EXERCISE DETAILS: Do any lines in the data below contain "solution"? If so, copy every one of them.

### EXERCISE DATA

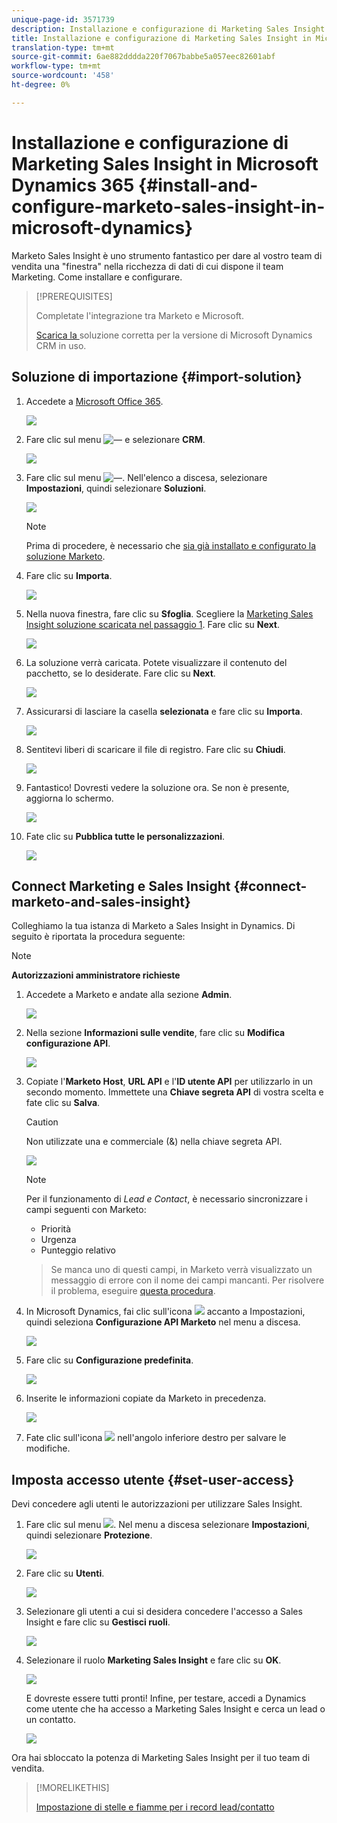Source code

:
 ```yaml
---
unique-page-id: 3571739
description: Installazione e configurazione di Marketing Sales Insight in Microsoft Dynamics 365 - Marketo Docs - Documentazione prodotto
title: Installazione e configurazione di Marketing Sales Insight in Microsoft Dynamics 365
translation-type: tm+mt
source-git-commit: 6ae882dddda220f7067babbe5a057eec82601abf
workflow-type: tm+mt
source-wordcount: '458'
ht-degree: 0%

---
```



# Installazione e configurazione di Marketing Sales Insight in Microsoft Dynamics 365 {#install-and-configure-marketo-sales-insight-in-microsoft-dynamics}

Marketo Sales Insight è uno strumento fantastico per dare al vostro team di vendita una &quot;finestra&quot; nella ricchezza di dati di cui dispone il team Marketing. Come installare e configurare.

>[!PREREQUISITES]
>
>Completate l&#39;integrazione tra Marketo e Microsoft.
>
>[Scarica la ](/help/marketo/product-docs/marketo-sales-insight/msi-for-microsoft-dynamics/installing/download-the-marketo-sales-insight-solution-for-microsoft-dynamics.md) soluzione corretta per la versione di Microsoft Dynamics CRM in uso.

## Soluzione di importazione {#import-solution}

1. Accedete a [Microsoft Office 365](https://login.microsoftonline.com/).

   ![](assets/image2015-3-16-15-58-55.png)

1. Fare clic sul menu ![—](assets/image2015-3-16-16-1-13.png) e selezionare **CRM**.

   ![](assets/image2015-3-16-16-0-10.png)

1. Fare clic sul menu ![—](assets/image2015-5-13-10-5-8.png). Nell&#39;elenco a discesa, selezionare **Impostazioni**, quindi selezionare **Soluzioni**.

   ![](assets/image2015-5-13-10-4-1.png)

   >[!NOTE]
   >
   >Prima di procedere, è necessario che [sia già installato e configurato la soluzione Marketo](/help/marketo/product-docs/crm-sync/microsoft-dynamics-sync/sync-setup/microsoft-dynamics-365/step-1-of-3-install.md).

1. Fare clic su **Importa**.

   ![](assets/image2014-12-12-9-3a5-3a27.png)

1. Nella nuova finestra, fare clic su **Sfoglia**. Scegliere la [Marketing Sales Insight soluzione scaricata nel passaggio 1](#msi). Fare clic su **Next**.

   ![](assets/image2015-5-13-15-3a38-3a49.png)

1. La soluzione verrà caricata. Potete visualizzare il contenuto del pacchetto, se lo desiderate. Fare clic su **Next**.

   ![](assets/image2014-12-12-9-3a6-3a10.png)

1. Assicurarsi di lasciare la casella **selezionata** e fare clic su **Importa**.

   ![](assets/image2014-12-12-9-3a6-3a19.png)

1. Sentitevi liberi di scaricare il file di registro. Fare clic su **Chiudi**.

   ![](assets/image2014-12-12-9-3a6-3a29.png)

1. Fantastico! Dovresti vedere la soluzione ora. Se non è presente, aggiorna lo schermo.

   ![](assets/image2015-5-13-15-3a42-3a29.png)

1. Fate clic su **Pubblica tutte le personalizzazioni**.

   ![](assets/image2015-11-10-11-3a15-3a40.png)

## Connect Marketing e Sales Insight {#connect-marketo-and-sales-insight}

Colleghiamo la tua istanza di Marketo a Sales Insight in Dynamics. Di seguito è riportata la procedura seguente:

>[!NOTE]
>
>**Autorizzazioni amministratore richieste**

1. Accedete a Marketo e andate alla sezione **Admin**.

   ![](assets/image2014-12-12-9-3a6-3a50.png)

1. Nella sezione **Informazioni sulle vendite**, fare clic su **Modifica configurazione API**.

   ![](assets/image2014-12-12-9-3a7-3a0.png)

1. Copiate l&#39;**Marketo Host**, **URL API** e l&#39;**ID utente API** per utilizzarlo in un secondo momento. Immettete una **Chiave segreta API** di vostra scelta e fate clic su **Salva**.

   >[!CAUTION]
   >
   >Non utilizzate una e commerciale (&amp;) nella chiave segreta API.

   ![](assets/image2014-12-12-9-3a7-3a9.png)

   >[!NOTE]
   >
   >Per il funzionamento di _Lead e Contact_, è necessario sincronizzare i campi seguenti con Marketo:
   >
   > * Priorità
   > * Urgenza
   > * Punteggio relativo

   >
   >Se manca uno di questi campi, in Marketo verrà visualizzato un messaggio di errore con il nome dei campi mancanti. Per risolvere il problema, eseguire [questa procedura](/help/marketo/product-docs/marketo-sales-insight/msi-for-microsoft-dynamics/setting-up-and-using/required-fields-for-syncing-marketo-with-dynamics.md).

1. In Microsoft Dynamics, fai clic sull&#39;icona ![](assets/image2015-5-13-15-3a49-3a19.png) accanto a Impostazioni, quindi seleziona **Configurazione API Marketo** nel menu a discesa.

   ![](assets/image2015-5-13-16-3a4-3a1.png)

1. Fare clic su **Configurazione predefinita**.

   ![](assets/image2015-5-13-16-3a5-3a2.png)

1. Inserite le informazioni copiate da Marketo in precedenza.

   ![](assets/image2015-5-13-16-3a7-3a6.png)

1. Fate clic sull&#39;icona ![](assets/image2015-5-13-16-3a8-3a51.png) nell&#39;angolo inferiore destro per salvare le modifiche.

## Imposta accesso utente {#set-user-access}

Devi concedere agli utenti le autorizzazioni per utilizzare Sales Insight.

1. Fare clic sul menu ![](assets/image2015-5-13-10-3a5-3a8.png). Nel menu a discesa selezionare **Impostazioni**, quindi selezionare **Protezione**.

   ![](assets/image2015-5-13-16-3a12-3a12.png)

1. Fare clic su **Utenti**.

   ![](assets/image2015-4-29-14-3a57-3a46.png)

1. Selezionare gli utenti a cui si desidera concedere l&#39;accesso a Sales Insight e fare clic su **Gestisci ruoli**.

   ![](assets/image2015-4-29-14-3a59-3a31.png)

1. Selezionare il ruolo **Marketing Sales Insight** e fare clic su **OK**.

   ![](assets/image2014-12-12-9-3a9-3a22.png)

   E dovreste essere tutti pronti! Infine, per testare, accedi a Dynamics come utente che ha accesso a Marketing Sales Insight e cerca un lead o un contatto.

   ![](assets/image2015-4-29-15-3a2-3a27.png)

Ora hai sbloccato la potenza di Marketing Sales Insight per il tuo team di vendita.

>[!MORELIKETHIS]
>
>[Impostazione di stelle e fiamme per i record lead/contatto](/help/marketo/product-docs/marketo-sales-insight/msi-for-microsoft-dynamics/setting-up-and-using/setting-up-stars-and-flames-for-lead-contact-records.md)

######

SOLVED EXERCISE:
>[Scarica la ](/help/marketo/product-docs/marketo-sales-insight/msi-for-microsoft-dynamics/installing/download-the-marketo-sales-insight-solution-for-microsoft-dynamics.md) soluzione corretta per la versione di Microsoft Dynamics CRM in uso.
## Soluzione di importazione {#import-solution}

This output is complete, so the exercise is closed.